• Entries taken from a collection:

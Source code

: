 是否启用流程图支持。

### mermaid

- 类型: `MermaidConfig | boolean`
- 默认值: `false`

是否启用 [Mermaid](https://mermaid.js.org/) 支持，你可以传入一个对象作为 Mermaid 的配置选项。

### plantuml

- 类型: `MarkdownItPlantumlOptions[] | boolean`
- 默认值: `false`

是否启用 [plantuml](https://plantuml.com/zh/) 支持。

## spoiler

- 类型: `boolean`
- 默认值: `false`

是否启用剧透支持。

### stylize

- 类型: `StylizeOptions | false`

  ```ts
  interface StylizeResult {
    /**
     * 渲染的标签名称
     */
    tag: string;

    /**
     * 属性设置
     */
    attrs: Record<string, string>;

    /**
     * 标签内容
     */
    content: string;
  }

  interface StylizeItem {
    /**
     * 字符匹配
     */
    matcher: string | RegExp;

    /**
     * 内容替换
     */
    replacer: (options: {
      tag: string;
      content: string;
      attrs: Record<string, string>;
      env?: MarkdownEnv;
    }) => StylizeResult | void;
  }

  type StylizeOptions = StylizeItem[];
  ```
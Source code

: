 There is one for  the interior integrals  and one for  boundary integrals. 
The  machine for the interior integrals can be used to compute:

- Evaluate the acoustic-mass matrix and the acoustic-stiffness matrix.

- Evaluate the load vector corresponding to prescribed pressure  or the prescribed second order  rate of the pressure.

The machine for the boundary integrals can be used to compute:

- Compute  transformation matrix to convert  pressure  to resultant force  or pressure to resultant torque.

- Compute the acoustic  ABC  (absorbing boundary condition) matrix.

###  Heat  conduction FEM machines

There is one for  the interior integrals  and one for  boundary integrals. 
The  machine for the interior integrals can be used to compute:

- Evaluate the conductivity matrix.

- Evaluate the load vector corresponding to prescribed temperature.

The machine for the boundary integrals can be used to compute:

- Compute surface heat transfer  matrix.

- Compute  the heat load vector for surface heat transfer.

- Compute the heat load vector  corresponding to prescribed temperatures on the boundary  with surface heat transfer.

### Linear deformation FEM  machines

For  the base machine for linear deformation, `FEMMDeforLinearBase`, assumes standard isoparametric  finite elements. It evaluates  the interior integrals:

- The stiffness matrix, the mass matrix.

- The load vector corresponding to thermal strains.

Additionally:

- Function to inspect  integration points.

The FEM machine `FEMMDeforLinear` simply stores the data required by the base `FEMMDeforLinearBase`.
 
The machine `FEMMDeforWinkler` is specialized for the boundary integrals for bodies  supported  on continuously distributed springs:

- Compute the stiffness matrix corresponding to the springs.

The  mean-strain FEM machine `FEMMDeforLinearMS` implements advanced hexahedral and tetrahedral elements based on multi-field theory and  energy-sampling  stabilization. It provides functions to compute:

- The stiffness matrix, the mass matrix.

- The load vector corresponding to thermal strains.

• WHAT TO PRODUCE:
Quote, word for word, every line from the top of the entries through the line that holds "- Evaluate the load vector corresponding to prescribed pressure".

• EXERCISE OUTPUT:
Source code

: 是否启用流程图支持。

### mermaid

- 类型: `MermaidConfig | boolean`
- 默认值: `false`

是否启用 [Mermaid](https://mermaid.js.org/) 支持，你可以传入一个对象作为 Mermaid 的配置选项。

### plantuml

- 类型: `MarkdownItPlantumlOptions[] | boolean`
- 默认值: `false`

是否启用 [plantuml](https://plantuml.com/zh/) 支持。

## spoiler

- 类型: `boolean`
- 默认值: `false`

是否启用剧透支持。

### stylize

- 类型: `StylizeOptions | false`

  ```ts
  interface StylizeResult {
    /**
     * 渲染的标签名称
     */
    tag: string;

    /**
     * 属性设置
     */
    attrs: Record<string, string>;

    /**
     * 标签内容
     */
    content: string;
  }

  interface StylizeItem {
    /**
     * 字符匹配
     */
    matcher: string | RegExp;

    /**
     * 内容替换
     */
    replacer: (options: {
      tag: string;
      content: string;
      attrs: Record<string, string>;
      env?: MarkdownEnv;
    }) => StylizeResult | void;
  }

  type StylizeOptions = StylizeItem[];
  ```
Source code

: There is one for  the interior integrals  and one for  boundary integrals. 
The  machine for the interior integrals can be used to compute:

- Evaluate the acoustic-mass matrix and the acoustic-stiffness matrix.

- Evaluate the load vector corresponding to prescribed pressure  or the prescribed second order  rate of the pressure.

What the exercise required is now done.